4. TURISTANDO PARA APREENDER: POSSÍVEIS RESSONÂNCIAS NO ENSINO DE HISTÓRIA LOCAL

No reencontro com a turma, após a realização do passeio turístico, foi aplicado então um questionário com questões referentes à experiência a partir do roteiro turístico e, em seguida, foi proposto que o grupo elaborasse um postal, entendendo que:

Olhar a cidade com maior cuidado não é mais uma tarefa exclusiva dos turistas que a percorrem. Mesmo para os moradores das cidades, a sua complexidade coloca, cada vez mais, maiores desafios. Decifrá-los é fundamental para sobreviver e viver nas cidades com qualidade (GASTAL, 2007, p. 19).

A cidade passa a ser vista como espaço educativo de forma a oportunizar ao aluno um olhar cuidadoso para com o seu cotidiano, bem como construindo o conhecimento histórico por meio da própria cidade e as estruturas que a compõe. Nessa perspectiva, o Ensino de História na sala de aula deve estabelecer relações com o cotidiano dos alunos e professores, bem como de confrontar a experiência cultural dos alunos e professores com outras fontes de conhecimento histórico, em outras temporalidades e espaços.

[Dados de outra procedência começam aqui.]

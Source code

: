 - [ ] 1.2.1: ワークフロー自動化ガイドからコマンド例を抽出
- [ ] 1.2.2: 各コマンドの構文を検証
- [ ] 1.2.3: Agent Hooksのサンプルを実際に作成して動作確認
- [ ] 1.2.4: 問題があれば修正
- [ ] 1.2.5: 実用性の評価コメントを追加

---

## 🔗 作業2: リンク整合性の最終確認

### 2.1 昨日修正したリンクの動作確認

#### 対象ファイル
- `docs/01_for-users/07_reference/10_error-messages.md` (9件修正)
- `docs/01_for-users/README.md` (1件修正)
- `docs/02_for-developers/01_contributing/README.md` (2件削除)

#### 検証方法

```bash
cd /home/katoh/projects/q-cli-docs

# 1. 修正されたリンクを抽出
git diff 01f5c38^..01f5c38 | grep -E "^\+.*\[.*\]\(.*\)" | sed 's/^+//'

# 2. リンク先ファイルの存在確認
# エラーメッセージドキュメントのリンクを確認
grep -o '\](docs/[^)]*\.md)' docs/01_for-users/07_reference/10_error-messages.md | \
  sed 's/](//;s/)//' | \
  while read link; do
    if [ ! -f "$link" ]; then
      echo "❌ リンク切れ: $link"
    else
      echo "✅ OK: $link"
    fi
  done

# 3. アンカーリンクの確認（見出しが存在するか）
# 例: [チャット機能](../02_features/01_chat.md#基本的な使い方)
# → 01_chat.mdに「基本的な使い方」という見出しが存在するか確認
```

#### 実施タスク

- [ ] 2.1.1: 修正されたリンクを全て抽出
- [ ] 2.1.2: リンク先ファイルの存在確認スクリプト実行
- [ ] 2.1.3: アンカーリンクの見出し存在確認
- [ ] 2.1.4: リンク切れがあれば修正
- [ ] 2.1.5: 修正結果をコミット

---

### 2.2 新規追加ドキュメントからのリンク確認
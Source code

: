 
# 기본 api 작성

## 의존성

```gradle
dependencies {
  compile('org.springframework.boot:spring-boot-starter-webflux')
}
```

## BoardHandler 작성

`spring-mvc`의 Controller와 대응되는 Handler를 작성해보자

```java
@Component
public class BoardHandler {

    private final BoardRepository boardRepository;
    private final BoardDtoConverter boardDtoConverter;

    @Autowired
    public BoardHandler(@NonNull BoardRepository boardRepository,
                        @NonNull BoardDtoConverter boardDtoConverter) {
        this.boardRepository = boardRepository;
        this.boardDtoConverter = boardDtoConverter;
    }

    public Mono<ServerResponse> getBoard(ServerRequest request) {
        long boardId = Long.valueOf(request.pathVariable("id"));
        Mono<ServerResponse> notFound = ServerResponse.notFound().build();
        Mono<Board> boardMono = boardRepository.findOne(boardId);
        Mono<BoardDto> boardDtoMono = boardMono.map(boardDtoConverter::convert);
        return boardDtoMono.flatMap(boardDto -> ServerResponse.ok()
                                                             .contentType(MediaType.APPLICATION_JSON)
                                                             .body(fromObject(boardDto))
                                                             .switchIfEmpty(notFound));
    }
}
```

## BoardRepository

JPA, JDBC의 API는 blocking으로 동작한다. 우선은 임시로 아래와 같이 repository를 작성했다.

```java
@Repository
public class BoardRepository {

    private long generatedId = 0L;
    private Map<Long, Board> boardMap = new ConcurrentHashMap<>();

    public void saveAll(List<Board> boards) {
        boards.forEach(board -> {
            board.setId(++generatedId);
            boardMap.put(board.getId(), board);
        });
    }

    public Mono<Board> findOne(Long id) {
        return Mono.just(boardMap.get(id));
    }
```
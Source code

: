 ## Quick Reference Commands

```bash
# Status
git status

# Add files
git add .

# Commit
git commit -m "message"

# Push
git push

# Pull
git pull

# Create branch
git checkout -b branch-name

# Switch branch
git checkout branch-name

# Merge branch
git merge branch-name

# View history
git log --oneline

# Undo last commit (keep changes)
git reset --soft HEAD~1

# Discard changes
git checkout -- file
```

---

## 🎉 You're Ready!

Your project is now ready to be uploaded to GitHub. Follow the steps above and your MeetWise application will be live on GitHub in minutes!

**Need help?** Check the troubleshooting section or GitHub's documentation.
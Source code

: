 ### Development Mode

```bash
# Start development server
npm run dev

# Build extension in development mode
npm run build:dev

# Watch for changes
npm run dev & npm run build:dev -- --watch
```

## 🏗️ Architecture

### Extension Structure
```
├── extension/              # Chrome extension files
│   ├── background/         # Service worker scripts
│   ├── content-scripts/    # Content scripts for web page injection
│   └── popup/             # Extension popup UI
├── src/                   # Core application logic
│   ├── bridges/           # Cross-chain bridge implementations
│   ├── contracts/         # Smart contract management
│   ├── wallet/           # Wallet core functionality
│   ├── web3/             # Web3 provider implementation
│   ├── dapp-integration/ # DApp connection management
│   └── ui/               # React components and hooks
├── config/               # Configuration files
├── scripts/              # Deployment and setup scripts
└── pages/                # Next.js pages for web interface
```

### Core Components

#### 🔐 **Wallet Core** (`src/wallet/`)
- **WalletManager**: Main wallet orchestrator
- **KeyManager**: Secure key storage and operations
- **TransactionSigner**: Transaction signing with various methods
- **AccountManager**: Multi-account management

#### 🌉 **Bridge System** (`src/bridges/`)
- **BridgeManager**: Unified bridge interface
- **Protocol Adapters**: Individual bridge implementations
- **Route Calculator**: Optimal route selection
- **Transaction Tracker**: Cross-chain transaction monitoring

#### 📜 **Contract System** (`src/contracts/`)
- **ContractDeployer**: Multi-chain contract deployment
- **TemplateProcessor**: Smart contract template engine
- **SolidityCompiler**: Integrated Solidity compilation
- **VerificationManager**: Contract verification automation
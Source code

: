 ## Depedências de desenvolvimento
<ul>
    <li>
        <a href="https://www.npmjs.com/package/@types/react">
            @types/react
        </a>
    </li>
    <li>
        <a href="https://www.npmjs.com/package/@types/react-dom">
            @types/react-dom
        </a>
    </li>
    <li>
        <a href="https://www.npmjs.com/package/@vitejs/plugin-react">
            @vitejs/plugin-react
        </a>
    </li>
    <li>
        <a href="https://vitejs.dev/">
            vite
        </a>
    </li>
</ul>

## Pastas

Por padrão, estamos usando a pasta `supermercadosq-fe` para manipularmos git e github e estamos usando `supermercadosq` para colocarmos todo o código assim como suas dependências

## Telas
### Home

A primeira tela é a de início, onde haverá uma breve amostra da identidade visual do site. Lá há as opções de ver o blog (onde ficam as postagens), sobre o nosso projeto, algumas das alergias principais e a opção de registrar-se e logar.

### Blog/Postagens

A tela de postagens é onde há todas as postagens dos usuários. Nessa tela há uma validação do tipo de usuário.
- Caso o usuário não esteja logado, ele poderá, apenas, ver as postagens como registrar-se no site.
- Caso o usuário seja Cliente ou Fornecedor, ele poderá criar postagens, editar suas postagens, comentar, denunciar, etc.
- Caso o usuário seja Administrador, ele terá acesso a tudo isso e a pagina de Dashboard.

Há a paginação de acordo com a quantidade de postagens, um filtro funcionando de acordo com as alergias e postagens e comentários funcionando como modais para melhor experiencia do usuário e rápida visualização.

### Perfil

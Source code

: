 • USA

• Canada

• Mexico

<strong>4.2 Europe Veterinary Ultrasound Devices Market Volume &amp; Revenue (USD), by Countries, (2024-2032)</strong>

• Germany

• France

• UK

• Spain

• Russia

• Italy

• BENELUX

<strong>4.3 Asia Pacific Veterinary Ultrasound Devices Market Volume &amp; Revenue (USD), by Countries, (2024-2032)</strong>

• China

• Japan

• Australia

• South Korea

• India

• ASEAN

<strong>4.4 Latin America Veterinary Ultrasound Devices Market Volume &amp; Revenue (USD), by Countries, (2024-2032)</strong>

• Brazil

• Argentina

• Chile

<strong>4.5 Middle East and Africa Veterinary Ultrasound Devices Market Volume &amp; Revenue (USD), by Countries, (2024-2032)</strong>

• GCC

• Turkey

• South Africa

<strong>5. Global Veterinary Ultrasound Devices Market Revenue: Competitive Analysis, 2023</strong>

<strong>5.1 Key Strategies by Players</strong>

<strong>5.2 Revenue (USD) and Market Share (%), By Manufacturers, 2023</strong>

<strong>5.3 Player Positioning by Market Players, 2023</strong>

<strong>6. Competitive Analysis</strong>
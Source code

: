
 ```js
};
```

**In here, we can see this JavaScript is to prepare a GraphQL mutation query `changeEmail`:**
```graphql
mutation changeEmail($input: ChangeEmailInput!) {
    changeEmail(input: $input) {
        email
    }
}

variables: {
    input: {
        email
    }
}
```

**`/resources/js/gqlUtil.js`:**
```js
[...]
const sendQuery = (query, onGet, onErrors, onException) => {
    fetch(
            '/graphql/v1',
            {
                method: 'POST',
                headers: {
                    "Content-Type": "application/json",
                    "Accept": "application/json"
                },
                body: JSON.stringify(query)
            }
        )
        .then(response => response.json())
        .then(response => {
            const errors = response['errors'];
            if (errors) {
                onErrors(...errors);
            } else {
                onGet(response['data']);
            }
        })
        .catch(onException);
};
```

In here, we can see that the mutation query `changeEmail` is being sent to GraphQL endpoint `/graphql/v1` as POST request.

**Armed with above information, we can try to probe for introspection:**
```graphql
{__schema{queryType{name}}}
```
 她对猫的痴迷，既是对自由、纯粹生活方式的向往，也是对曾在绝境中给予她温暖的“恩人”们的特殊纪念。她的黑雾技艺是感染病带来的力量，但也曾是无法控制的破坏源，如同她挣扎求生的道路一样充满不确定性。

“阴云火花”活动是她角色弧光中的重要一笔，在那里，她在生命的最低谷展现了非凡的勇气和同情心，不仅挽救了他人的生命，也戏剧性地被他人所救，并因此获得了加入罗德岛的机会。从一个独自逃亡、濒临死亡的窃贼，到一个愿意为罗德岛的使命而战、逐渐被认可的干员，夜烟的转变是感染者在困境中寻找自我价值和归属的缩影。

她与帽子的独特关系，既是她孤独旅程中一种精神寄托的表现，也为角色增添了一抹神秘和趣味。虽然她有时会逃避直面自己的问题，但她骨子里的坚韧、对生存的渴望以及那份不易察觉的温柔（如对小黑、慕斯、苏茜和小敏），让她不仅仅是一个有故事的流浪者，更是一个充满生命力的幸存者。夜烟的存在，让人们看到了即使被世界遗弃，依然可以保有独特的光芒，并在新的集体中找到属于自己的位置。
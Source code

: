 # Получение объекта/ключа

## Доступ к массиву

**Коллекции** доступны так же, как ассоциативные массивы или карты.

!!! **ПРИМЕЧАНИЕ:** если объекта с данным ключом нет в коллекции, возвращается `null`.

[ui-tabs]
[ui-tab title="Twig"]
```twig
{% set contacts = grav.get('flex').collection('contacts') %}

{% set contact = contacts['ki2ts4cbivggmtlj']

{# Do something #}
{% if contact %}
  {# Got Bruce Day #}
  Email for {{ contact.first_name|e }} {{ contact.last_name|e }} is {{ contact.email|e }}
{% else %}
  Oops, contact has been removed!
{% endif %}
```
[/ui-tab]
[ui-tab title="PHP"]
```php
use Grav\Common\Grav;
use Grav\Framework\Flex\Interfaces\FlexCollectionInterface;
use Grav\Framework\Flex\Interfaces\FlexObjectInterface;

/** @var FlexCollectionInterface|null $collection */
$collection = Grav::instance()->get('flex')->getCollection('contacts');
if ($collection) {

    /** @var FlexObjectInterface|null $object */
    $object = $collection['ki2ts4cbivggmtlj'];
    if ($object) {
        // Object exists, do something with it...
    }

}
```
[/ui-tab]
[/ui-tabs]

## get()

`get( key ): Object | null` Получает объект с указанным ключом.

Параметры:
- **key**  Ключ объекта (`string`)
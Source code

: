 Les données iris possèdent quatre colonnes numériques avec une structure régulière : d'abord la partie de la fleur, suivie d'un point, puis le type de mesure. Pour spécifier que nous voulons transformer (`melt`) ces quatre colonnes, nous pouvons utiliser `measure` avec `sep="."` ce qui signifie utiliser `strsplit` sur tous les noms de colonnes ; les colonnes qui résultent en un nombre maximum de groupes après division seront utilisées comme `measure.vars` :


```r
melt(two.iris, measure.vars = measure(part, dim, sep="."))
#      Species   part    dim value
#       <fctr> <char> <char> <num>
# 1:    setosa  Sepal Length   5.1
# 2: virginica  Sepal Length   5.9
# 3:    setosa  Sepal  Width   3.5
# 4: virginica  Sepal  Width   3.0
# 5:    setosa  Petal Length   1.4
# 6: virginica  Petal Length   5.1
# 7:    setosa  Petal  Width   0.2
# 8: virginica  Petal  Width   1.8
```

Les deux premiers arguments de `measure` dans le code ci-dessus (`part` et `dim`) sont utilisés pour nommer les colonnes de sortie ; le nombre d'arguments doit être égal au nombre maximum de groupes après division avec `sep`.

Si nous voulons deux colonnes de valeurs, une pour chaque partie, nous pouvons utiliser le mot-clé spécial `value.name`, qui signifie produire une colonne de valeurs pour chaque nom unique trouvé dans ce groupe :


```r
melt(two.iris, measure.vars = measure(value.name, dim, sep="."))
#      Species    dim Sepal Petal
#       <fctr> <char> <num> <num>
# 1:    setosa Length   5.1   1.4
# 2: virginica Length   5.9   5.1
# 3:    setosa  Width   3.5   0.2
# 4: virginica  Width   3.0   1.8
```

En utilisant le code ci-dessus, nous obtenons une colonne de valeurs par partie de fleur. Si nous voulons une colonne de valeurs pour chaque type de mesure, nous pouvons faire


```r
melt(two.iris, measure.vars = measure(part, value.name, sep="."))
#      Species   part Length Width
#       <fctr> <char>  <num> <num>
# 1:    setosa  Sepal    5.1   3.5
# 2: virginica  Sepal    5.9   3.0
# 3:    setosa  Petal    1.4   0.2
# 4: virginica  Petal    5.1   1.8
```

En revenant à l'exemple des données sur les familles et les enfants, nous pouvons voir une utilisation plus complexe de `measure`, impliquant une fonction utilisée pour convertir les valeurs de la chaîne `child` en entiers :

Assim, os Parâmetros Curriculares Nacionais – PCNs apontam caminhos no que se refere ao Ensino de História para os anos iniciais:

Os conteúdos propostos estão constituídos, assim, a partir da história do cotidiano da criança (o seu tempo e o seu espaço), integrada a um contexto mais amplo, que inclui os contextos históricos. Os conteúdos foram escolhidos a partir do tempo presente no qual existem materialidades e mentalidades que denunciam a presença de outros tempos, outros modos de vida sobreviventes do passado, outros costumes e outras modalidades de organização social, que continuam de alguma forma, presentes na vida das pessoas e da coletividade. Os conteúdos foram escolhidos, ainda, a partir da idéia de que conhecer as muitas histórias, de outros tempos, relacionadas ao espaço em que vivem, e de outros espaços, possibilita aos alunos compreenderem a si mesmos e a vida coletiva de que fazem parte (BRASIL, 1997, p. 34).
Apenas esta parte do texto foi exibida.